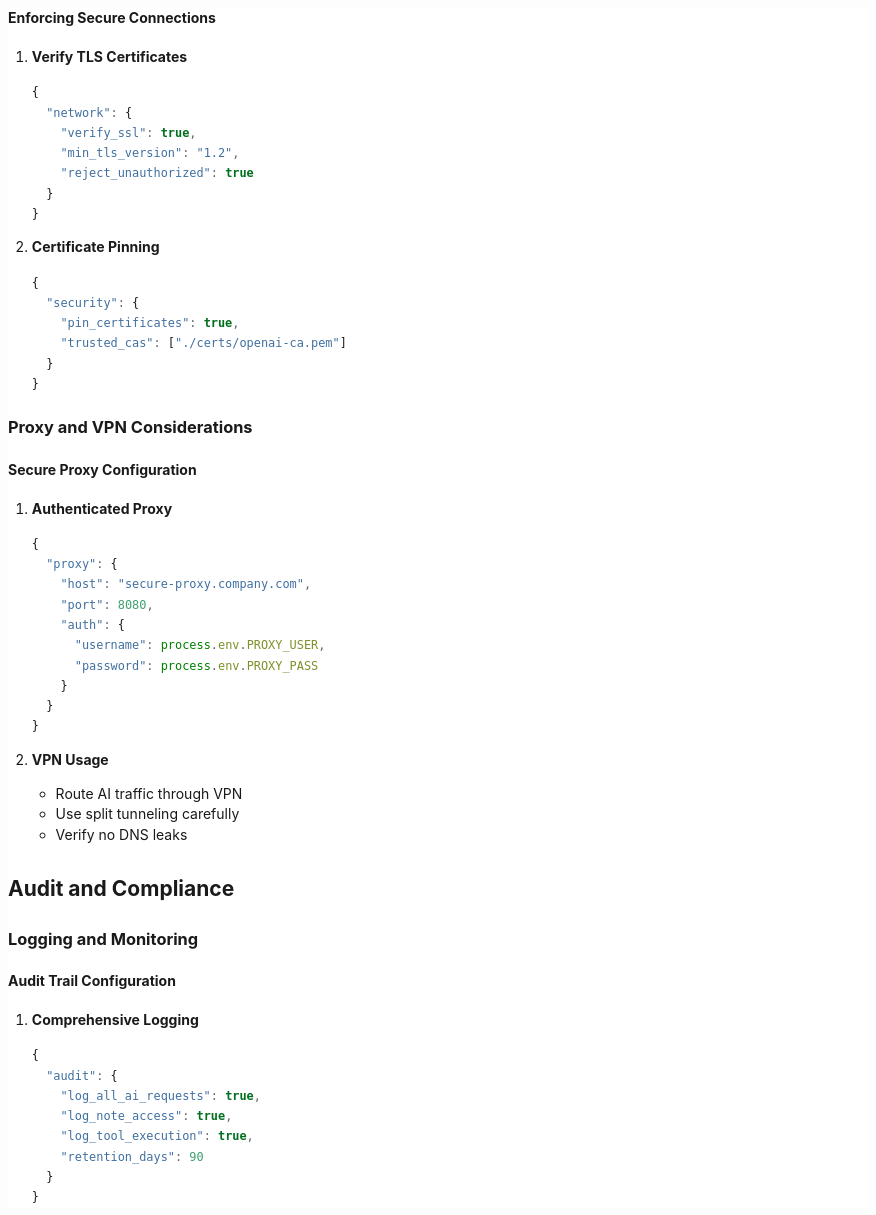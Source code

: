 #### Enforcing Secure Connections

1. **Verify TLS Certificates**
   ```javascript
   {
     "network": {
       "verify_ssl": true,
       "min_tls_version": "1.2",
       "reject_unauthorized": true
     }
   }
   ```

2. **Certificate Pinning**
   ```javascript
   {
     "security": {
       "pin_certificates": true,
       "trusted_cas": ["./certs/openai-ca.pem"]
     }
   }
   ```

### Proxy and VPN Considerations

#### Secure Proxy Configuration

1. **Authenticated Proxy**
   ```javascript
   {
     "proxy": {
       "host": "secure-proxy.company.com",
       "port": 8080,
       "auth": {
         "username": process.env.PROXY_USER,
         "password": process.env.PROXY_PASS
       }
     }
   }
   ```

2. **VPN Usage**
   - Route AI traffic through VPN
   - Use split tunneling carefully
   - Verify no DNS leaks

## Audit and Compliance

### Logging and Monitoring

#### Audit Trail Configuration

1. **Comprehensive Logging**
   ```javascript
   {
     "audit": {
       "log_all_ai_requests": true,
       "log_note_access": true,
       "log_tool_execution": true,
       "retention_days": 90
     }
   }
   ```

* * *

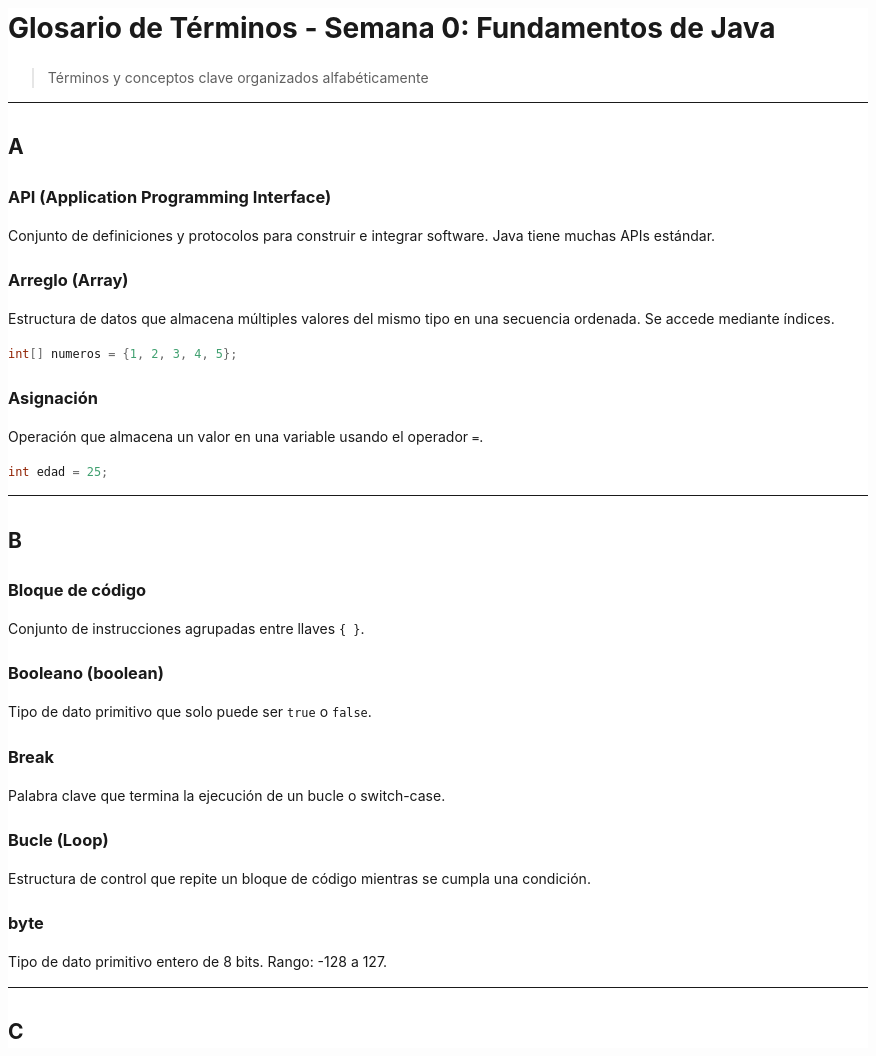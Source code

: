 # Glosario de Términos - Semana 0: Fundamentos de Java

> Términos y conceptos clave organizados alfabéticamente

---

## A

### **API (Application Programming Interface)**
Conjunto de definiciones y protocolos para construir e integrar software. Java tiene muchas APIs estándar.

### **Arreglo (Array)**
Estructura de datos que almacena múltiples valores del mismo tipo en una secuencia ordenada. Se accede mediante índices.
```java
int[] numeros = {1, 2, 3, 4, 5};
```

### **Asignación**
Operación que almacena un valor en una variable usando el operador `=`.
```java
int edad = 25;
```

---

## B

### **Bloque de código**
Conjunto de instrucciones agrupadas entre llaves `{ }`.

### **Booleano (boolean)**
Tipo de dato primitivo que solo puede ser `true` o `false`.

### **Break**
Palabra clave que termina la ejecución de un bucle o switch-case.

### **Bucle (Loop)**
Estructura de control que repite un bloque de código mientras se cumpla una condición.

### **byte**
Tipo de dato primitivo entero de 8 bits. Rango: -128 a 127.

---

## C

BRIEF: Working through the records above, copy each line in which "Configuration" is found.

OUTPUT OF THE TASK:
#### Secure Proxy Configuration
#### Audit Trail Configuration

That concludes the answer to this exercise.